An air bubble rising through water also experiences forces of buoyancy and drag, but in this case, the effective density \( \rho_b \) of the bubble is much lower than that of water. Given the balance: \( \frac{4}{3} \pi r^3 (\rho_w - \rho_b) g = 6 \pi \eta r v_b \), for the bubble, since \( \rho_b \approx 0 \), it simplifies to \( \frac{4}{3} \pi r^3 \rho_w g = 6 \pi \eta r v_b \).

Formulate Ratio for Velocity

From the equilibrium conditions for both the sphere and the bubble, the ratio of terminal velocities \( v_b/v_s \) is given by \( (\rho_w - \rho_b) / (\rho_s - \rho_w) \). With \( \rho_b \approx 0 \), this simplifies to \( v_b/v_s = \rho_w / (2.7 \rho_w - \rho_w) = 1.0 / (2.7 - 1) = 1/1.7 \).

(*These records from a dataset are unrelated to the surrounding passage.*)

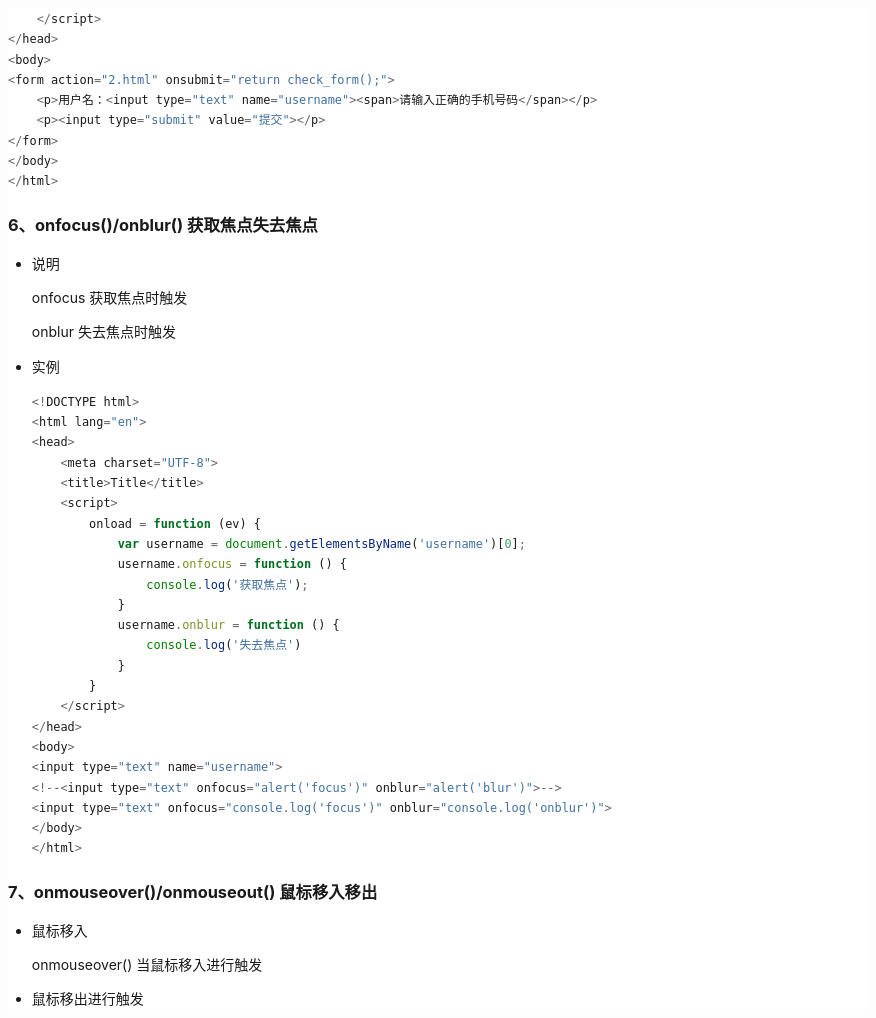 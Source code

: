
   ```javascript
      </script>
  </head>
  <body>
  <form action="2.html" onsubmit="return check_form();">
      <p>用户名：<input type="text" name="username"><span>请输入正确的手机号码</span></p>
      <p><input type="submit" value="提交"></p>
  </form>
  </body>
  </html>
  ```

### 6、onfocus()/onblur()  获取焦点失去焦点

+ 说明

  onfocus 获取焦点时触发

  onblur  失去焦点时触发

+ 实例

  ```javascript
  <!DOCTYPE html>
  <html lang="en">
  <head>
      <meta charset="UTF-8">
      <title>Title</title>
      <script>
          onload = function (ev) {
              var username = document.getElementsByName('username')[0];
              username.onfocus = function () {
                  console.log('获取焦点');
              }
              username.onblur = function () {
                  console.log('失去焦点')
              }
          }
      </script>
  </head>
  <body>
  <input type="text" name="username">
  <!--<input type="text" onfocus="alert('focus')" onblur="alert('blur')">-->
  <input type="text" onfocus="console.log('focus')" onblur="console.log('onblur')">
  </body>
  </html>
  ```

### 7、onmouseover()/onmouseout()  鼠标移入移出

+ 鼠标移入

  onmouseover()  当鼠标移入进行触发

+ 鼠标移出进行触发
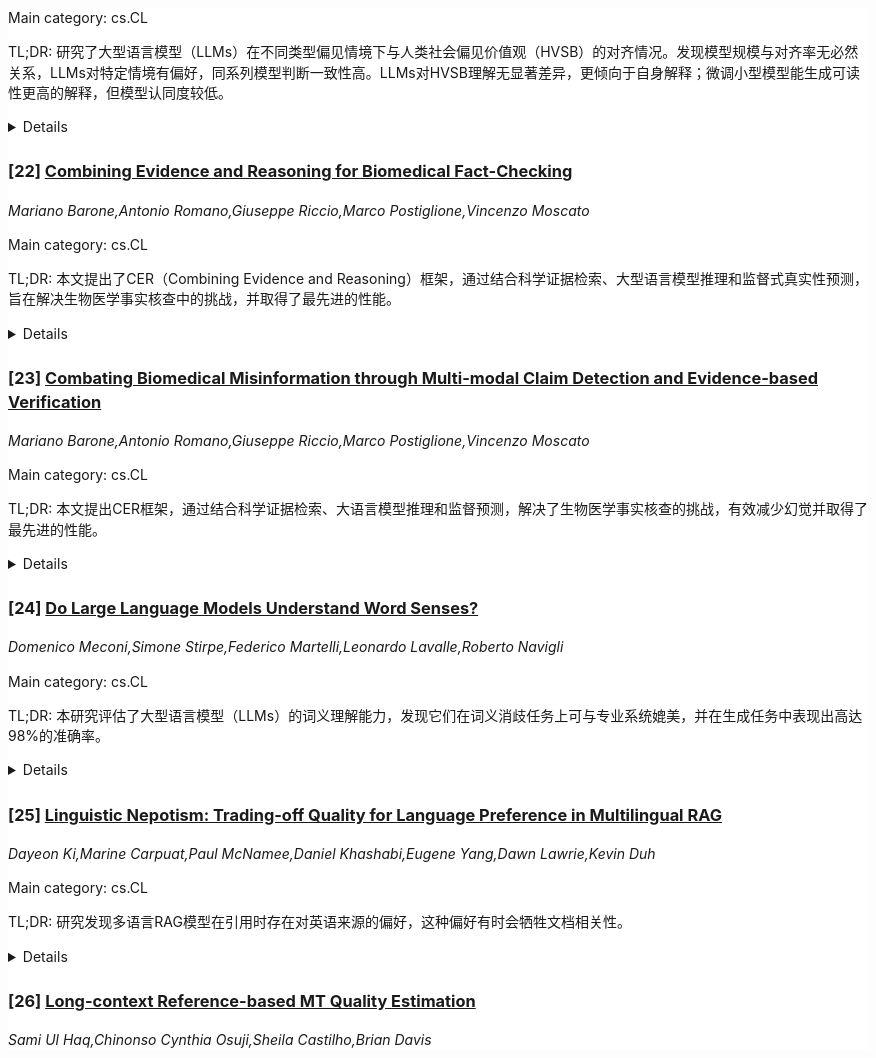 Main category: cs.CL

TL;DR: 研究了大型语言模型（LLMs）在不同类型偏见情境下与人类社会偏见价值观（HVSB）的对齐情况。发现模型规模与对齐率无必然关系，LLMs对特定情境有偏好，同系列模型判断一致性高。LLMs对HVSB理解无显著差异，更倾向于自身解释；微调小型模型能生成可读性更高的解释，但模型认同度较低。


<details><summary>Details</summary></details>


### [22] [Combining Evidence and Reasoning for Biomedical Fact-Checking](https://arxiv.org/abs/2509.13879)
*Mariano Barone,Antonio Romano,Giuseppe Riccio,Marco Postiglione,Vincenzo Moscato*

Main category: cs.CL

TL;DR: 本文提出了CER（Combining Evidence and Reasoning）框架，通过结合科学证据检索、大型语言模型推理和监督式真实性预测，旨在解决生物医学事实核查中的挑战，并取得了最先进的性能。


<details><summary>Details</summary></details>


### [23] [Combating Biomedical Misinformation through Multi-modal Claim Detection and Evidence-based Verification](https://arxiv.org/abs/2509.13888)
*Mariano Barone,Antonio Romano,Giuseppe Riccio,Marco Postiglione,Vincenzo Moscato*

Main category: cs.CL

TL;DR: 本文提出CER框架，通过结合科学证据检索、大语言模型推理和监督预测，解决了生物医学事实核查的挑战，有效减少幻觉并取得了最先进的性能。


<details><summary>Details</summary></details>


### [24] [Do Large Language Models Understand Word Senses?](https://arxiv.org/abs/2509.13905)
*Domenico Meconi,Simone Stirpe,Federico Martelli,Leonardo Lavalle,Roberto Navigli*

Main category: cs.CL

TL;DR: 本研究评估了大型语言模型（LLMs）的词义理解能力，发现它们在词义消歧任务上可与专业系统媲美，并在生成任务中表现出高达98%的准确率。


<details><summary>Details</summary></details>


### [25] [Linguistic Nepotism: Trading-off Quality for Language Preference in Multilingual RAG](https://arxiv.org/abs/2509.13930)
*Dayeon Ki,Marine Carpuat,Paul McNamee,Daniel Khashabi,Eugene Yang,Dawn Lawrie,Kevin Duh*

Main category: cs.CL

TL;DR: 研究发现多语言RAG模型在引用时存在对英语来源的偏好，这种偏好有时会牺牲文档相关性。


<details><summary>Details</summary></details>


### [26] [Long-context Reference-based MT Quality Estimation](https://arxiv.org/abs/2509.13980)
*Sami Ul Haq,Chinonso Cynthia Osuji,Sheila Castilho,Brian Davis*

Solve for Terminal Velocity of the Bubble

Using the velocity ratio, we have \( v_b = (1/1.7) \times 5.0 \cm/s \approx 2.94 \cm/s \). Thus, the terminal speed of the air bubble rising through water is approximately 2.94 cm/s.

Key concepts

Viscous Drag

When an object moves through a fluid, such as water or air, it experiences a force that opposes its motion called viscous drag. This drag force is caused by the interaction between the object's surface and the fluid molecules. Unlike other forms of resistance, viscous drag is heavily dependent on the velocity of the object. As you move faster, the drag force increases proportionally, making it a key factor in reaching terminal velocity.

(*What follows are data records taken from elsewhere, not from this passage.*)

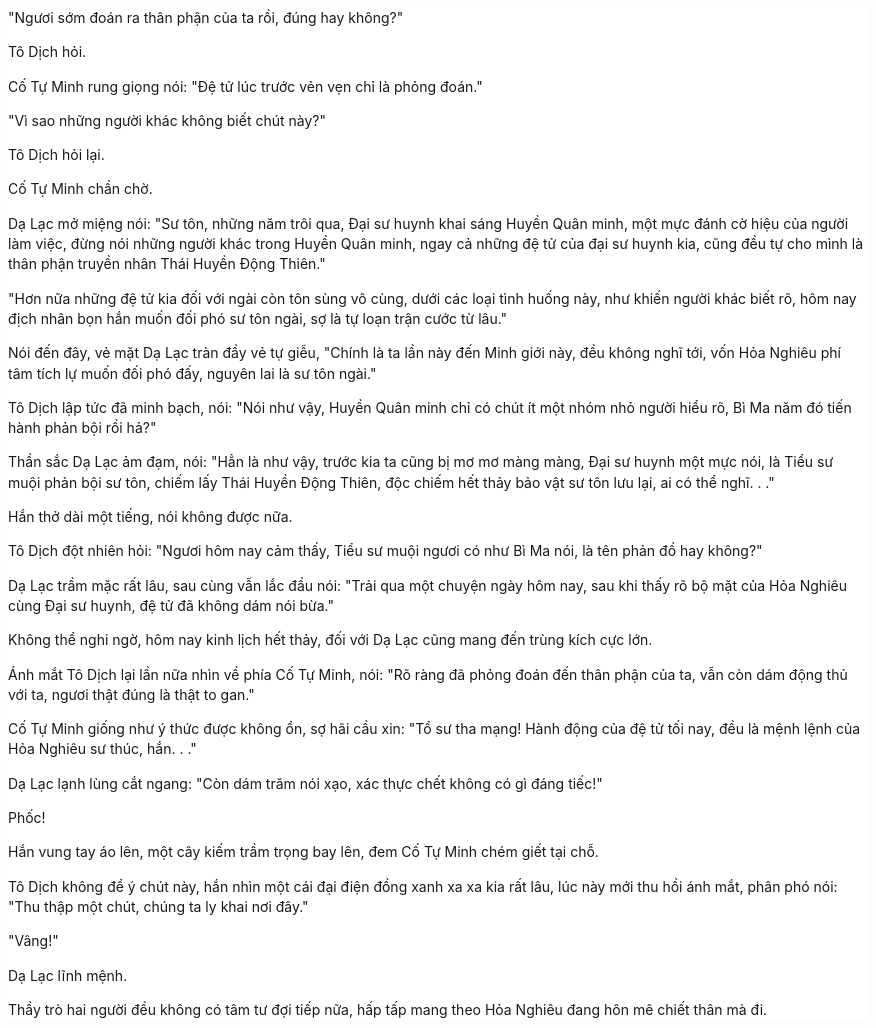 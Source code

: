 "Ngươi sớm đoán ra thân phận của ta rồi, đúng hay không?"

Tô Dịch hỏi.

Cố Tự Minh rung giọng nói: "Đệ tử lúc trước vẻn vẹn chỉ là phỏng đoán."

"Vì sao những người khác không biết chút này?"

Tô Dịch hỏi lại.

Cố Tự Minh chần chờ.

Dạ Lạc mở miệng nói: "Sư tôn, những năm trôi qua, Đại sư huynh khai sáng Huyền Quân minh, một mực đánh cờ hiệu của người làm việc, đừng nói những người khác trong Huyền Quân minh, ngay cả những đệ tử của đại sư huynh kia, cũng đều tự cho mình là thân phận truyền nhân Thái Huyền Động Thiên."

"Hơn nữa những đệ tử kia đối với ngài còn tôn sùng vô cùng, dưới các loại tình huống này, như khiến người khác biết rõ, hôm nay địch nhân bọn hắn muốn đối phó sư tôn ngài, sợ là tự loạn trận cước từ lâu."

Nói đến đây, vẻ mặt Dạ Lạc tràn đầy vẻ tự giễu, "Chính là ta lần này đến Minh giới này, đều không nghĩ tới, vốn Hỏa Nghiêu phí tâm tích lự muốn đối phó đấy, nguyên lai là sư tôn ngài."

Tô Dịch lập tức đã minh bạch, nói: "Nói như vậy, Huyền Quân minh chỉ có chút ít một nhóm nhỏ người hiểu rõ, Bì Ma năm đó tiến hành phản bội rồi hả?"

Thần sắc Dạ Lạc ảm đạm, nói: "Hẳn là như vậy, trước kia ta cũng bị mơ mơ màng màng, Đại sư huynh một mực nói, là Tiểu sư muội phản bội sư tôn, chiếm lấy Thái Huyền Động Thiên, độc chiếm hết thảy bảo vật sư tôn lưu lại, ai có thể nghĩ. . ."

Hắn thở dài một tiếng, nói không được nữa.

Tô Dịch đột nhiên hỏi: "Ngươi hôm nay cảm thấy, Tiểu sư muội ngươi có như Bì Ma nói, là tên phản đồ hay không?"

Dạ Lạc trầm mặc rất lâu, sau cùng vẫn lắc đầu nói: "Trải qua một chuyện ngày hôm nay, sau khi thấy rõ bộ mặt của Hỏa Nghiêu cùng Đại sư huynh, đệ tử đã không dám nói bừa."

Không thể nghi ngờ, hôm nay kinh lịch hết thảy, đối với Dạ Lạc cũng mang đến trùng kích cực lớn.

Ánh mắt Tô Dịch lại lần nữa nhìn về phía Cố Tự Minh, nói: "Rõ ràng đã phỏng đoán đến thân phận của ta, vẫn còn dám động thủ với ta, ngươi thật đúng là thật to gan."

Cố Tự Minh giống như ý thức được không ổn, sợ hãi cầu xin: "Tổ sư tha mạng! Hành động của đệ tử tối nay, đều là mệnh lệnh của Hỏa Nghiêu sư thúc, hắn. . ."

Dạ Lạc lạnh lùng cắt ngang: "Còn dám trăm nói xạo, xác thực chết không có gì đáng tiếc!"

Phốc!

Hắn vung tay áo lên, một cây kiếm trầm trọng bay lên, đem Cố Tự Minh chém giết tại chỗ.

Tô Dịch không để ý chút này, hắn nhìn một cái đại điện đồng xanh xa xa kia rất lâu, lúc này mới thu hồi ánh mắt, phân phó nói: "Thu thập một chút, chúng ta ly khai nơi đây."

"Vâng!"

Dạ Lạc lĩnh mệnh.

Thầy trò hai người đều không có tâm tư đợi tiếp nữa, hấp tấp mang theo Hỏa Nghiêu đang hôn mê chiết thân mà đi.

For spheres, the Stokes' Law formula is used to calculate this drag: \( F_d = 6 \pi \eta r v \), where \( \eta \) is the dynamic viscosity of the fluid, \( r \) is the radius of the sphere, and \( v \) is the velocity of the object. This equation highlights how both the viscosity of the fluid and the size of the object impact the drag force experienced.

Buoyancy

Buoyancy is the upward force exerted by a fluid on an object that is partly or completely submerged. This force occurs because the pressure in a fluid increases with depth, pushing up against the object. The buoyant force equals the weight of the fluid displaced by the object, as described by Archimedes' principle. If the buoyant force equals the object's weight, it will float; if less, it will sink.

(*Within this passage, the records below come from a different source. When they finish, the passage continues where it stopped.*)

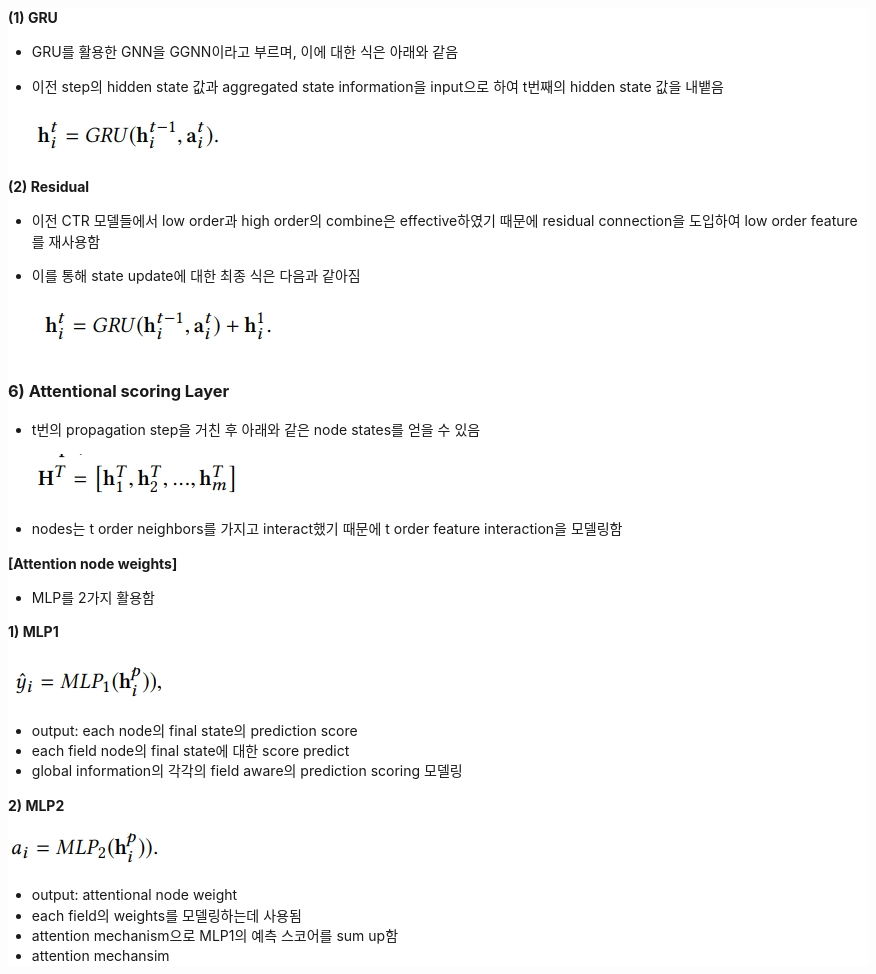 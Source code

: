 **(1) GRU**

- GRU를 활용한 GNN을 GGNN이라고 부르며, 이에 대한 식은 아래와 같음
- 이전 step의 hidden state 값과 aggregated state information을 input으로 하여 t번째의 hidden state 값을 내뱉음
    
    ![이미지 1106018.jpg](/assets/FiGNN/%25EC%259D%25B4%25EB%25AF%25B8%25EC%25A7%2580_1106018.jpg)
    

**(2) Residual**

- 이전 CTR 모델들에서 low order과 high order의 combine은 effective하였기 때문에 residual connection을 도입하여 low order feature를 재사용함
- 이를 통해 state update에 대한 최종 식은 다음과 같아짐
    
    ![이미지 1106019.jpg](/assets/FiGNN/%25EC%259D%25B4%25EB%25AF%25B8%25EC%25A7%2580_1106019.jpg)
    

### 6) Attentional scori**n**g Layer

- t번의 propagation step을 거친 후 아래와 같은 node states를 얻을 수 있음
    
    ![이미지 1106023.jpg](/assets/FiGNN/%25EC%259D%25B4%25EB%25AF%25B8%25EC%25A7%2580_1106023.jpg)
    
- nodes는 t order neighbors를 가지고 interact했기 때문에 t order feature interaction을 모델링함

**[Attention node weights]**

- MLP를 2가지 활용함

**1) MLP1**

![이미지 1106024.jpg](/assets/FiGNN/%25EC%259D%25B4%25EB%25AF%25B8%25EC%25A7%2580_1106024.jpg)

- output: each node의 final state의 prediction score
- each field node의 final state에 대한 score predict
- global information의 각각의 field aware의 prediction scoring 모델링

**2) MLP2** 

![이미지 1106025.jpg](/assets/FiGNN/%25EC%259D%25B4%25EB%25AF%25B8%25EC%25A7%2580_1106025.jpg)

- output: attentional node weight
- each field의 weights를 모델링하는데 사용됨
- attention mechanism으로 MLP1의 예측 스코어를 sum up함
- attention mechansim
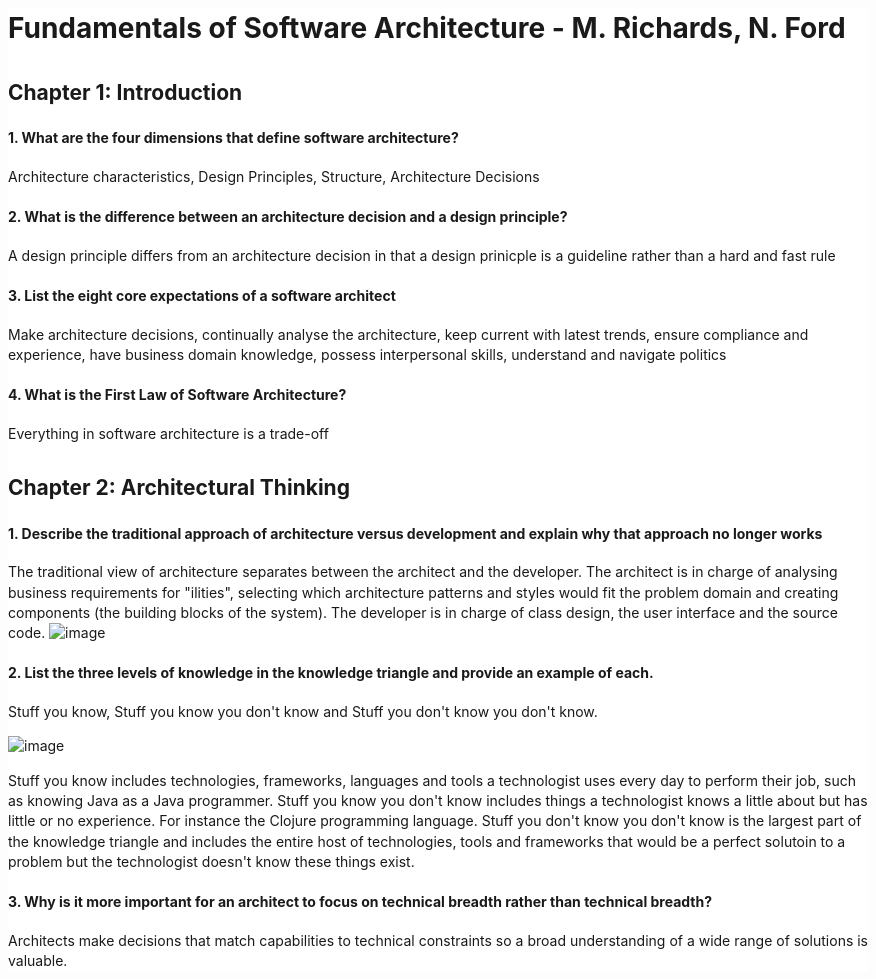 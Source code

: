 # Fundamentals of Software Architecture - M. Richards, N. Ford

## Chapter 1: Introduction
#### 1. What are the four dimensions that define software architecture? 
Architecture characteristics, Design Principles, Structure, Architecture Decisions
#### 2. What is the difference between an architecture decision and a design principle?
A design principle differs from an architecture decision in that a design prinicple is a guideline rather than a hard and fast rule
#### 3. List the eight core expectations of a software architect 
Make architecture decisions, continually analyse the architecture, keep current with latest trends, ensure compliance and experience, have business domain knowledge, possess interpersonal skills, understand and navigate politics
#### 4. What is the First Law of Software Architecture? 
Everything in software architecture is a trade-off

## Chapter 2: Architectural Thinking
#### 1. Describe the traditional approach of architecture versus development and explain why that approach no longer works 
The traditional view of architecture separates between the architect and the developer. The architect is in charge of analysing business requirements for "ilities", selecting which architecture patterns and styles would fit the problem domain and creating components (the building blocks of the system). The developer is in charge of class design, the user interface and the source code.
![image](https://user-images.githubusercontent.com/27693622/224566907-2153b69e-5a8d-469d-a67a-b3358fe966ef.png)
 
#### 2. List the three levels of knowledge in the knowledge triangle and provide an example of each.
Stuff you know, Stuff you know you don't know and Stuff you don't know you don't know.

![image](https://user-images.githubusercontent.com/27693622/224566962-af6e3eb4-9ef1-4c68-b389-f5b80e9fe9bd.png)

Stuff you know includes technologies, frameworks, languages and tools a technologist uses every day to perform their job, such as knowing Java as a Java programmer. Stuff you know you don't know includes things 
a technologist knows a little about but has little or no experience. For instance the Clojure programming language. Stuff you don't know you don't know is the largest part of the knowledge triangle and includes the entire host of technologies, tools and frameworks that would be a perfect solutoin to a problem but the technologist doesn't know these things exist.

#### 3. Why is it more important for an architect to focus on technical breadth rather than technical breadth?
Architects make decisions that match capabilities to technical constraints so a broad understanding of a wide range of solutions is valuable.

In the context of terminal velocity, buoyancy offsets some of the gravitational force acting on the object, reducing the effective downward force. A lighter object like an air bubble experiences greater buoyancy compared to the dense aluminum sphere, affecting their respective terminal velocities.

Specific Gravity

Specific gravity is a dimensionless number that indicates how dense a substance is compared to water. It’s calculated by dividing the density of the object by the density of water. For instance, aluminum has a specific gravity of 2.7, meaning it is 2.7 times denser than water. Since water has a specific gravity of 1, this comparison becomes straightforward.

Understanding specific gravity helps predict how an object will behave when submerged. High specific gravity indicates that the object is denser and likely to sink, whereas lower specific gravity (like air's ~0) indicates a tendency to rise in a fluid.

Density

Density is a physical property that measures how much mass is contained in a given volume. It is typically expressed in units such as kilograms per cubic meter (kg/m³). The density of an object or fluid can influence many properties, such as buoyancy and stability. In equations, it is often denoted by \( \rho \).

In fluid dynamics, the difference in density between an object and the fluid it is in determines the object's buoyant force and eventual movement. A denser object may sink, while one with lower density, such as a bubble, will rise. Thus, density directly impacts the effective forces acting on an object, influencing its terminal speed in a fluid.

Dynamic Viscosity

Dynamic viscosity is a measure of a fluid's resistance to flow. It helps describe how "thick" or "sticky" a fluid is, with higher values indicating a greater resistance to flow. Viscosity plays a pivotal role in determining the viscous drag an object faces when moving through the fluid. It is denoted as \( \eta \) and typically measured in units such as Pascal-seconds (Pa·s).

In the context of the exercise, water has a specific dynamic viscosity value, which affects how both the aluminum sphere and air bubble move through water. Since viscous drag is dependent on this property, understanding dynamics viscosity helps predict and calculate terminal velocities in various fluids.